In certi cantieri si sta profilando la nuova tendenza per gli anni 2017-2018: l’obbligo per le aziende i cui lavoratori devono accedere a Spazi Confinati di dotarsi di una Squadra di Soccorso appositamente addestrata a prestare il soccorso in tali situazioni e al recupero degli infortunati. E tutto questo anche a fronte di “spazi confinati” costituiti dal corpo cilindrico di un generatore di vapore, al cui interno era presente acqua e che non presenta alcun collegamento a collettori di distribuzione di sostanze pericolose: uno spazio confinato, è vero, ma senza alcun rischio che possa essere presente un’atmosfera pericolosa.

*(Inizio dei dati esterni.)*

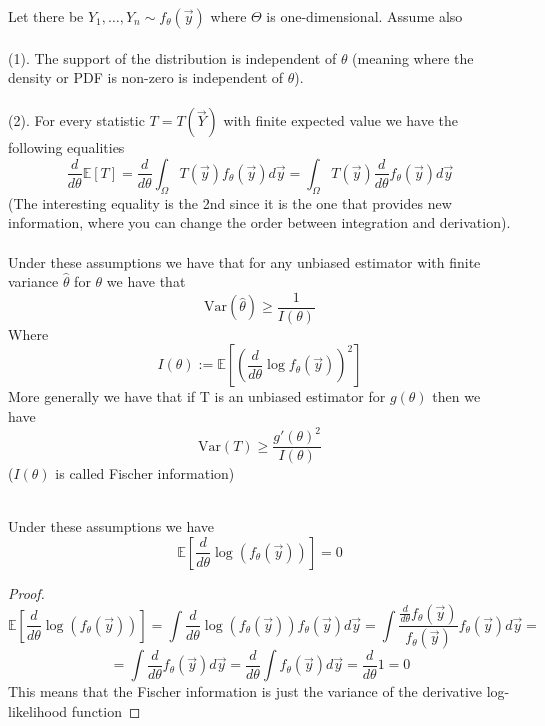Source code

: \documentclass[../main.tex]{subfiles}
\begin{document}
\begin{theorem}
Let there be $Y_1,\dots,Y_n\sim f_{\theta}(\overrightarrow{y})$ where $\Theta$ is one-dimensional. Assume also \\\\
(1). The support of the distribution is independent of $\theta$ (meaning where the density or PDF is non-zero is independent of $\theta$). \\\\
(2). For every statistic $T=T(\overrightarrow{Y})$ with finite expected value we have the following equalities
\[\frac{d}{d\theta}\mathbb{E}[T] = \frac{d}{d\theta} \int_\Omega T(\overrightarrow{y})f_{\theta}(\overrightarrow{y}) d\overrightarrow{y} = \int_{\Omega} T(\overrightarrow{y}) \frac{d}{d\theta} f_{\theta}(\overrightarrow{y})d\overrightarrow{y}\]
(The interesting equality is the 2nd since it is the one that provides new information, where you can change the order between integration and derivation). \\\\
Under these assumptions we have that for any unbiased estimator with finite variance $\hat{\theta}$ for $\theta$ we have that
\[\text{Var}(\hat{\theta})\geq\frac{1}{I(\theta)}\]
Where \[I(\theta):= \mathbb{E}\left[\left(\frac{d}{d\theta}\log f_{\theta}(\overrightarrow{y})\right)^2\right]\]
More generally we have that if T is an unbiased estimator for $g(\theta)$ then we have 
\[\text{Var}(T)\geq \frac{g'(\theta)^2}{I(\theta)}\]
($I(\theta)$ is called Fischer information) \\\\
\end{theorem}
\begin{claim}
Under these assumptions we have \[\mathbb{E}\left[\frac{d}{d\theta}\log(f_{\theta}(\overrightarrow{y}))\right] = 0\]
\end{claim}
\begin{proof}
\[\mathbb{E}\left[\frac{d}{d\theta}\log(f_{\theta}(\overrightarrow{y}))\right] = \int \frac{d}{d\theta}\log(f_{\theta}(\overrightarrow{y})) f_{\theta}(\overrightarrow{y}) d\overrightarrow{y} = \int\frac{\frac{d}{d\theta}
f_{\theta}(\overrightarrow{y})}{f_{\theta}(\overrightarrow{y})} f_{\theta}(\overrightarrow{y}) d\overrightarrow{y} = \]\[=\int\frac{d}{d\theta}f_{\theta}(\overrightarrow{y})d\overrightarrow{y } = \frac{d}{d\theta} \int f_{\theta}(\overrightarrow{y})d\overrightarrow{y} = \frac{d}{d\theta} 1 =0\]
This means that the Fischer information is just the variance of the derivative log-likelihood function
\end{proof}
\end{document}
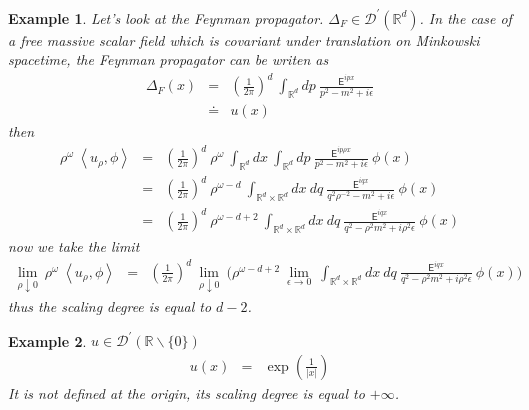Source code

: \documentclass[10pt]{book}
\newcommand{\abs}[1]{\left|#1\right|}
\newcommand{\sm}[1]{\left\langle#1\right\rangle}
\let\int\int
\newcommand{\Dcal}{\mathcal{D}}
\newcommand{\Rbb}{\mathbb{R}}
\newcommand{\Esf}{\mathsf{E}}
\theoremstyle{break}
\newtheorem{example}{Example}
\begin{document}
\begin{example} 
 Let's look at the Feynman propagator. $\Delta_F \in \Dcal^\prime(\Rbb^d)$. In the case of a free massive scalar field which is covariant under translation on Minkowski spacetime, the Feynman propagator can be writen as
 \begin{eqnarray*}
  \Delta_F(x) &=& \left(\frac{1}{2\pi}\right)^d \ \int_{\Rbb^d} dp \ \frac{\Esf^{ipx}}{p^2 - m^2 + i \epsilon} \\
  &\doteq& u(x) 
 \end{eqnarray*}
 then
 \begin{eqnarray*}
  \rho^\omega \ \sm{u_\rho,\phi} &=& \left(\frac{1}{2\pi}\right)^d \ \rho^\omega \ \int_{\Rbb^d} dx \ \int_{\Rbb^d} dp \ \frac{\Esf^{ip\rho x}}{p^2 - m^2 + i \epsilon}\ \phi(x) \\
  &=& \left(\frac{1}{2\pi}\right)^d \ \rho^{\omega-d} \ \int_{\Rbb^d \times \Rbb^d} dx \ dq \ \frac{\Esf^{iqx}}{q^2\rho^{-2} - m^2 + i \epsilon}\ \phi(x) \\
  &=& \left(\frac{1}{2\pi}\right)^d \ \rho^{\omega-d+2} \ \int_{\Rbb^d \times \Rbb^d} dx \ dq \ \frac{\Esf^{iqx}}{q^2 - \rho^2m^2 + i \rho^2\epsilon}\ \phi(x) 
 \end{eqnarray*}
 now we take the limit
 \begin{eqnarray*}
  \lim_{\rho \downarrow 0} \ \rho^\omega \ \sm{u_\rho,\phi} &=& \left(\frac{1}{2\pi}\right)^d \ \lim_{\rho \downarrow 0} \ \bigg(\rho^{\omega-d+2} \ \lim_{\epsilon \to 0} \ \int_{\Rbb^d \times \Rbb^d} dx \ dq \ \frac{\Esf^{iqx}}{q^2 - \rho^2m^2 + i \rho^2\epsilon}\ \phi(x)  \bigg) 
 \end{eqnarray*}
 thus the scaling degree is equal to $d-2$. 
\end{example}

\begin{example} 
 $u \in \Dcal^\prime(\Rbb \backslash \{0\})$
 \begin{eqnarray*}
  u(x) &=& \exp\left(\frac{1}{\abs{x}}\right)
 \end{eqnarray*}
 It is not defined at the origin, its scaling degree is equal to $+\infty$. 
\end{example}
\end{document}
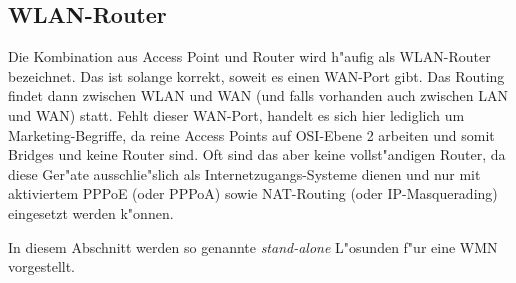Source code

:\newpage

\subsection{WLAN-Router}

Die Kombination aus Access Point und Router wird h"aufig als WLAN-Router
bezeichnet. Das ist solange korrekt, soweit es einen WAN-Port gibt. Das
Routing findet dann zwischen WLAN und WAN (und falls vorhanden auch
zwischen LAN und WAN) statt. Fehlt dieser WAN-Port, handelt es sich hier
lediglich um Marketing-Begriffe, da reine Access Points auf OSI-Ebene 2
arbeiten und somit Bridges und keine Router sind. Oft sind das
aber keine vollst"andigen Router, da diese Ger"ate ausschlie"slich als
Internetzugangs-Systeme dienen und nur mit aktiviertem PPPoE (oder PPPoA)
sowie NAT-Routing (oder IP-Masquerading) eingesetzt werden k"onnen.

In diesem Abschnitt werden so genannte \emph{stand-alone} L"osunden f"ur
eine WMN vorgestellt.




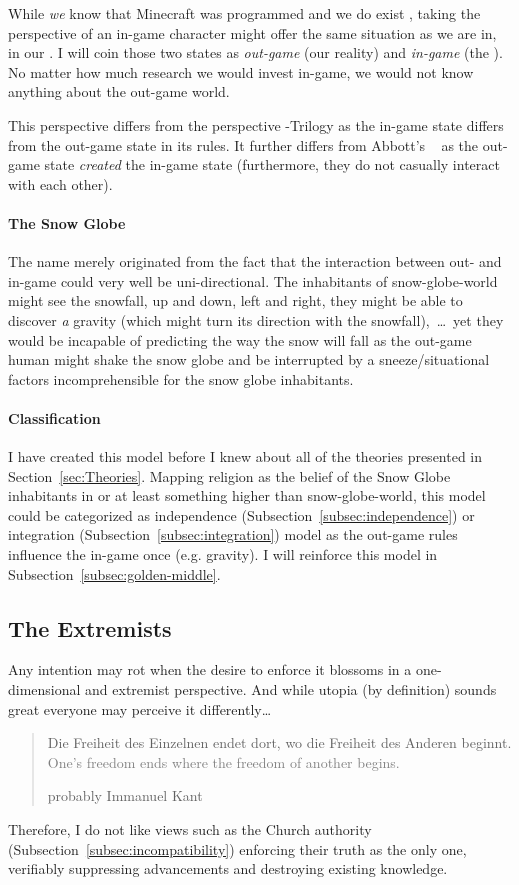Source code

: While \emph{we} know that Minecraft was programmed and we do exist , taking the perspective of an in-game character might offer the same situation as we are in, in our . I will coin those two states as \emph{out-game} (our reality) and \emph{in-game} (the ).
No matter how much research we would invest in-game, we would not know anything about the out-game world.

This perspective differs from the perspective -Trilogy as the in-game state differs from the out-game state in its rules.
It further differs from Abbott's ~\cite{abbott1987flatland} as the out-game state \emph{created} the in-game state (furthermore, they do not casually interact with each other).

\paragraph{The Snow Globe}
The name  merely originated from the fact that the interaction between out- and in-game could very well be uni-directional.
The inhabitants of snow-globe-world might see the snowfall, up and down, left and right, they might be able to discover \textit{a} gravity (which might turn its direction with the snowfall),~\ldots\ yet they would be incapable of predicting the way the snow will fall as the out-game human might shake the snow globe and be interrupted by a sneeze/situational factors incomprehensible for the snow globe inhabitants.


\paragraph{Classification}
I have created this model before I knew about all of the theories presented in Section~\ref{sec:Theories}. Mapping religion as the belief of the Snow Globe inhabitants in  or at least something higher than snow-globe-world, this model could be categorized as independence (Subsection~\ref{subsec:independence}) or integration (Subsection~\ref{subsec:integration}) model as the out-game rules influence the in-game once (e.g. gravity).
I will reinforce this model in Subsection~\ref{subsec:golden-middle}.

\subsection{The Extremists}
Any intention may rot when the desire to enforce it blossoms in a one-dimensional and extremist perspective.
And while utopia (by definition) sounds great everyone may perceive it differently\ldots
\blockquote[probably Immanuel Kant]{Die Freiheit des Einzelnen endet dort, wo die Freiheit des Anderen beginnt.\\\textcolor{gray}{One's freedom ends where the freedom of another begins.}}
Therefore, I do not like views such as the Church authority (Subsection~\ref{subsec:incompatibility}) enforcing their truth as the only one, verifiably suppressing advancements and destroying existing knowledge.

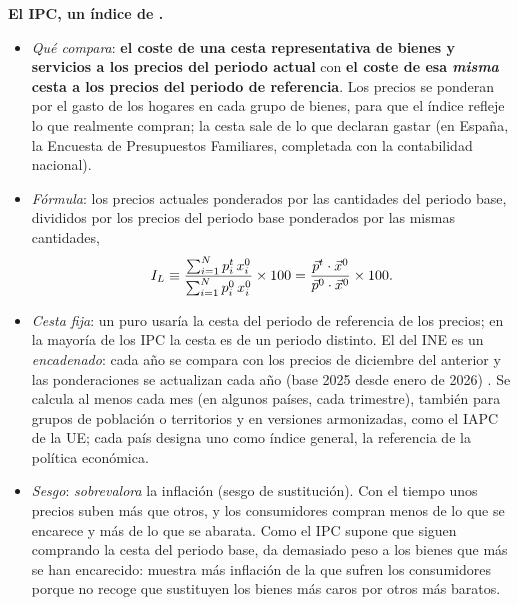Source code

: \documentclass[11pt]{article}
\begin{document}
\begin{anotaciones}
\textbf{El IPC, un índice de .}
\begin{itemize}
\item \emph{Qué compara}: \textbf{el coste de una cesta representativa de bienes y servicios a los precios del periodo actual} con \textbf{el coste de esa \emph{misma} cesta a los precios del periodo de referencia}. Los precios se ponderan por el gasto de los hogares en cada grupo de bienes, para que el índice refleje lo que realmente compran; la cesta sale de lo que declaran gastar (en España, la Encuesta de Presupuestos Familiares, completada con la contabilidad nacional).
\item \emph{Fórmula}: los precios actuales ponderados por las cantidades del periodo base, divididos por los precios del periodo base ponderados por las mismas cantidades,
\[
I_L\equiv\frac{\sum_{i=1}^{N}p_i^t\,x_i^0}{\sum_{i=1}^{N}p_i^0\,x_i^0}\times100=\frac{\vec{p}^t\cdot\vec{x}^0}{\vec{p}^0\cdot\vec{x}^0}\times100 .
\]
\item \emph{Cesta fija}: un  puro usaría la cesta del periodo de referencia de los precios; en la mayoría de los IPC la cesta es de un periodo distinto. El del INE es un  \emph{encadenado}: cada año se compara con los precios de diciembre del anterior y las ponderaciones se actualizan cada año (base 2025 desde enero de 2026) \parencite{INE2026IPCMetodologia}. Se calcula al menos cada mes (en algunos países, cada trimestre), también para grupos de población o territorios y en versiones armonizadas, como el IAPC de la UE; cada país designa uno como índice general, la referencia de la política económica.
\item \emph{Sesgo}: \emph{sobrevalora} la inflación (sesgo de sustitución). Con el tiempo unos precios suben más que otros, y los consumidores compran menos de lo que se encarece y más de lo que se abarata. Como el IPC supone que siguen comprando la cesta del periodo base, da demasiado peso a los bienes que más se han encarecido: muestra más inflación de la que sufren los consumidores porque no recoge que sustituyen los bienes más caros por otros más baratos.
\end{itemize}
\end{anotaciones}
\end{document}
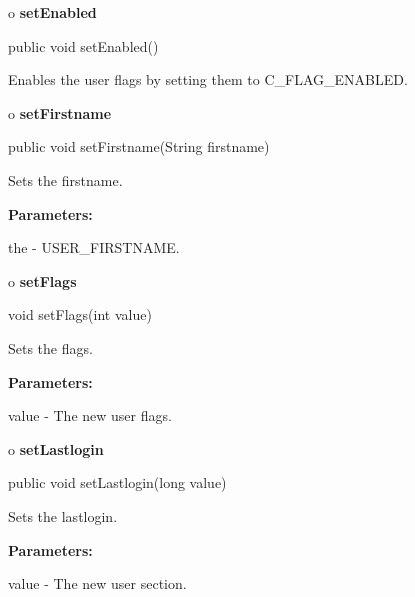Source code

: o {\bf setEnabled} 

\begin{PRE}
 public void setEnabled()
\end{PRE}

\begin{description}
\htmlDD Enables the user flags by setting them to C\_FLAG\_ENABLED. 

\end{description}

o {\bf setFirstname} 

\begin{PRE}
 public void setFirstname(String firstname)
\end{PRE}

\begin{description}
\htmlDD Sets the firstname. 

\begin{description}
\item {\bf Parameters:}  

the - USER\_FIRSTNAME.  
\end{description}

\end{description}

o {\bf setFlags} 

\begin{PRE}
 void setFlags(int value)
\end{PRE}

\begin{description}
\htmlDD Sets the flags. 

\begin{description}
\item {\bf Parameters:}  

value - The new user flags.  
\end{description}

\end{description}

o {\bf setLastlogin} 

\begin{PRE}
 public void setLastlogin(long value)
\end{PRE}

\begin{description}
\htmlDD Sets the lastlogin. 

\begin{description}
\item {\bf Parameters:}  

value - The new user section.  
\end{description}

\end{description}

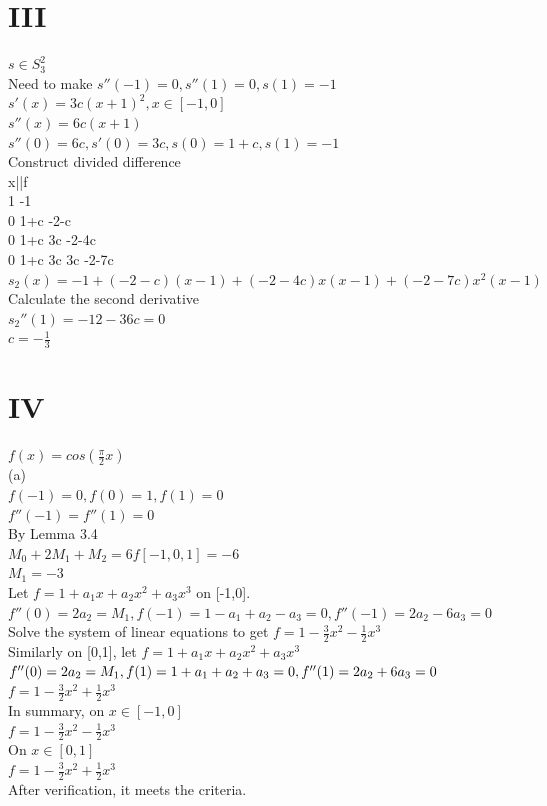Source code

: \documentclass[a4paper]{article}
\begin{document}
\section*{III}
$s \in S_3^2$\\
Need to make $s''(-1)=0,s''(1)=0,s(1)=-1$\\
$s'(x)=3c(x+1)^2 ,x\in[-1,0]$\\
$s''(x)=6c(x+1)$\\
$s''(0)=6c,s'(0)=3c,s(0)=1+c,s(1)=-1$\\
Construct divided difference\\
x||f\\
1 -1\\
0 1+c -2-c\\
0 1+c 3c -2-4c\\
0 1+c 3c 3c -2-7c\\
$s_2(x)=-1+(-2-c)(x-1)+(-2-4c)x(x-1)+(-2-7c)x^2(x-1)$\\
Calculate the second derivative\\
$s_2''(1)=-12-36c=0$\\
$c=-\frac{1}{3}$\\

\section*{IV}
$f(x)=cos(\frac{\pi}{2}x)$\\
(a)\\
$f(-1)=0,f(0)=1,f(1)=0$\\
$f''(-1)=f''(1)=0$\\
By Lemma 3.4\\
$M_0+2M_1+M_2=6f[-1,0,1]=-6$\\
$M_1=-3$\\
Let $f=1+a_1x+a_2x^2+a_3x^3$ on [-1,0].\\
$f''(0)=2a_2=M_1,f(-1)=1-a_1+a_2-a_3=0,f''(-1)=2a_2-6a_3=0$\\
Solve the system of linear equations to get $f=1-\frac{3}{2}x^2-\frac{1}{2}x^3$\\
Similarly on [0,1], let $f=1+a_1x+a_2x^2+a_3x^3$\\
$f''(0)=2a_2=M_1,f(1)=1+a_1+a_2+a_3=0,\\
f''(1)=2a_2+6a_3=0$\\
$f=1-\frac{3}{2}x^2+\frac{1}{2}x^3$\\
In summary, on $x \in [-1,0]$\\
$f=1-\frac{3}{2}x^2-\frac{1}{2}x^3$\\
On $x\in [0,1]$\\
$f=1-\frac{3}{2}x^2+\frac{1}{2}x^3$\\
After verification, it meets the criteria.\\
\end{document}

Sempre nell’ambito del D. Lgs. 81/2008, all’allegato IV capitolo 3, troviamo ulteriori disposizioni riguardanti le lavorazioni in spazi confinati. Vengono ribaditi gli obblighi dell’art. 66, con alcune differenze:
Fra i parametri da verificare prima di consentire l’accesso in uno spazio confinato viene citata la temperatura.
Viene esplicitato l’obbligo di intercettare le tubazioni di alimentazione in comunicazione con lo spazio confinato.
La vigilanza all’esterno dello spazio confinato è indicata come obbligatoria a prescindere dall’effettiva sussistenza di pericoli legati all’atmosfera interna.
Viene indicata la necessità di prevenire anche eventuali incidenti dovuti all’innesco di atmosfere esplosive dovute alla presenza di vapori o gas infiammabili.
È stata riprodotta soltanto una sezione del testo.